The decision is quite controversial as the vote was a narrow 5/4. This is extremely unusual as big decisions like these are generally only done with full consensus, but it clearly shows Abenomics is running out of time and room as core-inflation, excluding tax, was at 1.1% vs. the 2.0% target.
The International Monetary Fund has been critical of Abenomics recently telling Japan that is falling short of helping the economy.
From a market perspective the move today was almost perfectly timed coming on the heels of a Federal Open Market Committee meeting which ended quantitative easing and expose the big difference on future monetary paths between the BoJ and the Fed.

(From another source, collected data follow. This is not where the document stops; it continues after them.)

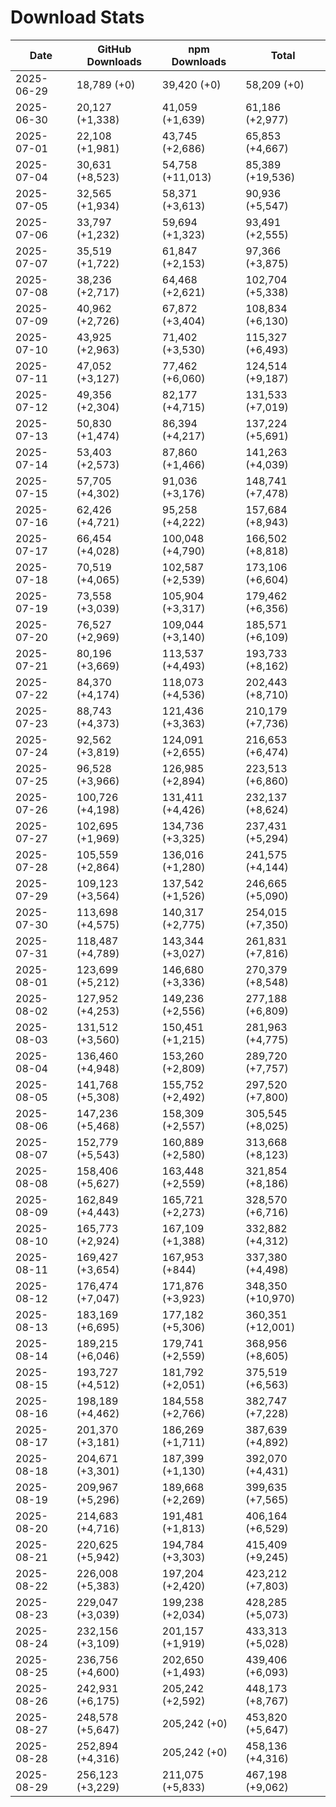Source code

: # Download Stats

| Date       | GitHub Downloads | npm Downloads    | Total             |
| ---------- | ---------------- | ---------------- | ----------------- |
| 2025-06-29 | 18,789 (+0)      | 39,420 (+0)      | 58,209 (+0)       |
| 2025-06-30 | 20,127 (+1,338)  | 41,059 (+1,639)  | 61,186 (+2,977)   |
| 2025-07-01 | 22,108 (+1,981)  | 43,745 (+2,686)  | 65,853 (+4,667)   |
| 2025-07-04 | 30,631 (+8,523)  | 54,758 (+11,013) | 85,389 (+19,536)  |
| 2025-07-05 | 32,565 (+1,934)  | 58,371 (+3,613)  | 90,936 (+5,547)   |
| 2025-07-06 | 33,797 (+1,232)  | 59,694 (+1,323)  | 93,491 (+2,555)   |
| 2025-07-07 | 35,519 (+1,722)  | 61,847 (+2,153)  | 97,366 (+3,875)   |
| 2025-07-08 | 38,236 (+2,717)  | 64,468 (+2,621)  | 102,704 (+5,338)  |
| 2025-07-09 | 40,962 (+2,726)  | 67,872 (+3,404)  | 108,834 (+6,130)  |
| 2025-07-10 | 43,925 (+2,963)  | 71,402 (+3,530)  | 115,327 (+6,493)  |
| 2025-07-11 | 47,052 (+3,127)  | 77,462 (+6,060)  | 124,514 (+9,187)  |
| 2025-07-12 | 49,356 (+2,304)  | 82,177 (+4,715)  | 131,533 (+7,019)  |
| 2025-07-13 | 50,830 (+1,474)  | 86,394 (+4,217)  | 137,224 (+5,691)  |
| 2025-07-14 | 53,403 (+2,573)  | 87,860 (+1,466)  | 141,263 (+4,039)  |
| 2025-07-15 | 57,705 (+4,302)  | 91,036 (+3,176)  | 148,741 (+7,478)  |
| 2025-07-16 | 62,426 (+4,721)  | 95,258 (+4,222)  | 157,684 (+8,943)  |
| 2025-07-17 | 66,454 (+4,028)  | 100,048 (+4,790) | 166,502 (+8,818)  |
| 2025-07-18 | 70,519 (+4,065)  | 102,587 (+2,539) | 173,106 (+6,604)  |
| 2025-07-19 | 73,558 (+3,039)  | 105,904 (+3,317) | 179,462 (+6,356)  |
| 2025-07-20 | 76,527 (+2,969)  | 109,044 (+3,140) | 185,571 (+6,109)  |
| 2025-07-21 | 80,196 (+3,669)  | 113,537 (+4,493) | 193,733 (+8,162)  |
| 2025-07-22 | 84,370 (+4,174)  | 118,073 (+4,536) | 202,443 (+8,710)  |
| 2025-07-23 | 88,743 (+4,373)  | 121,436 (+3,363) | 210,179 (+7,736)  |
| 2025-07-24 | 92,562 (+3,819)  | 124,091 (+2,655) | 216,653 (+6,474)  |
| 2025-07-25 | 96,528 (+3,966)  | 126,985 (+2,894) | 223,513 (+6,860)  |
| 2025-07-26 | 100,726 (+4,198) | 131,411 (+4,426) | 232,137 (+8,624)  |
| 2025-07-27 | 102,695 (+1,969) | 134,736 (+3,325) | 237,431 (+5,294)  |
| 2025-07-28 | 105,559 (+2,864) | 136,016 (+1,280) | 241,575 (+4,144)  |
| 2025-07-29 | 109,123 (+3,564) | 137,542 (+1,526) | 246,665 (+5,090)  |
| 2025-07-30 | 113,698 (+4,575) | 140,317 (+2,775) | 254,015 (+7,350)  |
| 2025-07-31 | 118,487 (+4,789) | 143,344 (+3,027) | 261,831 (+7,816)  |
| 2025-08-01 | 123,699 (+5,212) | 146,680 (+3,336) | 270,379 (+8,548)  |
| 2025-08-02 | 127,952 (+4,253) | 149,236 (+2,556) | 277,188 (+6,809)  |
| 2025-08-03 | 131,512 (+3,560) | 150,451 (+1,215) | 281,963 (+4,775)  |
| 2025-08-04 | 136,460 (+4,948) | 153,260 (+2,809) | 289,720 (+7,757)  |
| 2025-08-05 | 141,768 (+5,308) | 155,752 (+2,492) | 297,520 (+7,800)  |
| 2025-08-06 | 147,236 (+5,468) | 158,309 (+2,557) | 305,545 (+8,025)  |
| 2025-08-07 | 152,779 (+5,543) | 160,889 (+2,580) | 313,668 (+8,123)  |
| 2025-08-08 | 158,406 (+5,627) | 163,448 (+2,559) | 321,854 (+8,186)  |
| 2025-08-09 | 162,849 (+4,443) | 165,721 (+2,273) | 328,570 (+6,716)  |
| 2025-08-10 | 165,773 (+2,924) | 167,109 (+1,388) | 332,882 (+4,312)  |
| 2025-08-11 | 169,427 (+3,654) | 167,953 (+844)   | 337,380 (+4,498)  |
| 2025-08-12 | 176,474 (+7,047) | 171,876 (+3,923) | 348,350 (+10,970) |
| 2025-08-13 | 183,169 (+6,695) | 177,182 (+5,306) | 360,351 (+12,001) |
| 2025-08-14 | 189,215 (+6,046) | 179,741 (+2,559) | 368,956 (+8,605)  |
| 2025-08-15 | 193,727 (+4,512) | 181,792 (+2,051) | 375,519 (+6,563)  |
| 2025-08-16 | 198,189 (+4,462) | 184,558 (+2,766) | 382,747 (+7,228)  |
| 2025-08-17 | 201,370 (+3,181) | 186,269 (+1,711) | 387,639 (+4,892)  |
| 2025-08-18 | 204,671 (+3,301) | 187,399 (+1,130) | 392,070 (+4,431)  |
| 2025-08-19 | 209,967 (+5,296) | 189,668 (+2,269) | 399,635 (+7,565)  |
| 2025-08-20 | 214,683 (+4,716) | 191,481 (+1,813) | 406,164 (+6,529)  |
| 2025-08-21 | 220,625 (+5,942) | 194,784 (+3,303) | 415,409 (+9,245)  |
| 2025-08-22 | 226,008 (+5,383) | 197,204 (+2,420) | 423,212 (+7,803)  |
| 2025-08-23 | 229,047 (+3,039) | 199,238 (+2,034) | 428,285 (+5,073)  |
| 2025-08-24 | 232,156 (+3,109) | 201,157 (+1,919) | 433,313 (+5,028)  |
| 2025-08-25 | 236,756 (+4,600) | 202,650 (+1,493) | 439,406 (+6,093)  |
| 2025-08-26 | 242,931 (+6,175) | 205,242 (+2,592) | 448,173 (+8,767)  |
| 2025-08-27 | 248,578 (+5,647) | 205,242 (+0)     | 453,820 (+5,647)  |
| 2025-08-28 | 252,894 (+4,316) | 205,242 (+0)     | 458,136 (+4,316)  |
| 2025-08-29 | 256,123 (+3,229) | 211,075 (+5,833) | 467,198 (+9,062)  |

There is, however, a dark side to this big move.
Prime Minister Shinzo Abe needs and needs to decide soon on whether to increase sales tax, VAT, again or disappoint on his third arrow.
Abenomics has not deserved its name as a new approach. it has been all about printing money and making the state take a bigger and bigger role. It is hardly a new policy but more a reflection on an inability to change a conservative society with poor demographics.
Tactical and trading wise, the USDJPY has reached a new high and it’s hard to fade a central so desperate is very likely as US dollar strength the name of the game through Mid-November.
Through today, TOPIX has moved into a small positive for the year +2.00% (in JPY) vs. +8.3% for S&P and minus 4.5% for DAX.
The easier monetary policy will force USDJPY and NIKKEI higher as it’s a one-way street, but it will more importantly force Japanese banks to lend out and overseas.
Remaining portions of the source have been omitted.